- **Material for the task**:
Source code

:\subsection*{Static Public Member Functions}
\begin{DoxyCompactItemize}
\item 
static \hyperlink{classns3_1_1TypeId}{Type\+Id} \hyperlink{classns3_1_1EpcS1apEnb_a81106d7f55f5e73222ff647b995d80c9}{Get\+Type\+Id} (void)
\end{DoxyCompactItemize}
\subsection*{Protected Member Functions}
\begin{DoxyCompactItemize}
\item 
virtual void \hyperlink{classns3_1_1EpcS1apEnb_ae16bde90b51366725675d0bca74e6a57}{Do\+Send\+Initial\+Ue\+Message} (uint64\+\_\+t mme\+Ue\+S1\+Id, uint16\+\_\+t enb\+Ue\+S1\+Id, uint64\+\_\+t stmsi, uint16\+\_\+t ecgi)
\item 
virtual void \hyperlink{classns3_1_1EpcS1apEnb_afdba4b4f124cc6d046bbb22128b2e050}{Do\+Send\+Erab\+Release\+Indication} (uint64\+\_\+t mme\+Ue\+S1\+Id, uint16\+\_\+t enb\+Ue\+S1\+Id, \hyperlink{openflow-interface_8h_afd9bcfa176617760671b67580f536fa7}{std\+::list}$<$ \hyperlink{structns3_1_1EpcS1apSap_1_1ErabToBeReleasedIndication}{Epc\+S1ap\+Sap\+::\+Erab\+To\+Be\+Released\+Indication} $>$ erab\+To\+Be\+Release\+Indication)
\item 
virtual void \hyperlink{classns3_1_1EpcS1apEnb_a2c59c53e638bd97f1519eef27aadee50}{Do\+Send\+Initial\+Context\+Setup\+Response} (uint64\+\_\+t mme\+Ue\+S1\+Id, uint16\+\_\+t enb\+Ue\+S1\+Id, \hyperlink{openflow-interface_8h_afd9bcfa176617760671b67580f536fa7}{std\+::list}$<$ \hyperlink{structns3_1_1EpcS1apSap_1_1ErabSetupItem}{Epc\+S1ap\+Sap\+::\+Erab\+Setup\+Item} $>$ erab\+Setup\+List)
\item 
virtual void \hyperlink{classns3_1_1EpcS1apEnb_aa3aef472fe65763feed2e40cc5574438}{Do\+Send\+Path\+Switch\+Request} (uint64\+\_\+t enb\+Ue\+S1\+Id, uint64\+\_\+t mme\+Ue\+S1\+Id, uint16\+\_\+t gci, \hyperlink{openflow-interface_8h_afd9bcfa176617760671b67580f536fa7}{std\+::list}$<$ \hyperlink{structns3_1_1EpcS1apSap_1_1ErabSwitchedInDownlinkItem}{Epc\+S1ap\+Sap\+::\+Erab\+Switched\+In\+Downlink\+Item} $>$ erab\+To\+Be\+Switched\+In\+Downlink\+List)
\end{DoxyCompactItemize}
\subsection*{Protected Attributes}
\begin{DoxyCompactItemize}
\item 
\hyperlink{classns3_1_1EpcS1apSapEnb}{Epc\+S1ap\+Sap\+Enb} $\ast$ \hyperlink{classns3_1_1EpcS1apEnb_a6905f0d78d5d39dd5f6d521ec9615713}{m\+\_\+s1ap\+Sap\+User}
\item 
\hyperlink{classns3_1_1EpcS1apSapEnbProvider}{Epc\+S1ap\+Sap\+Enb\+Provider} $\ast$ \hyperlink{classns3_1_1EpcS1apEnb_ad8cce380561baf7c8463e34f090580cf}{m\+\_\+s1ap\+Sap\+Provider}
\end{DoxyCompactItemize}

- **Assignment**: Look through the material above for the string "Functions" and copy each line that has it.

- **Your solution**:
:\subsection*{Static Public Member Functions}
\subsection*{Protected Member Functions}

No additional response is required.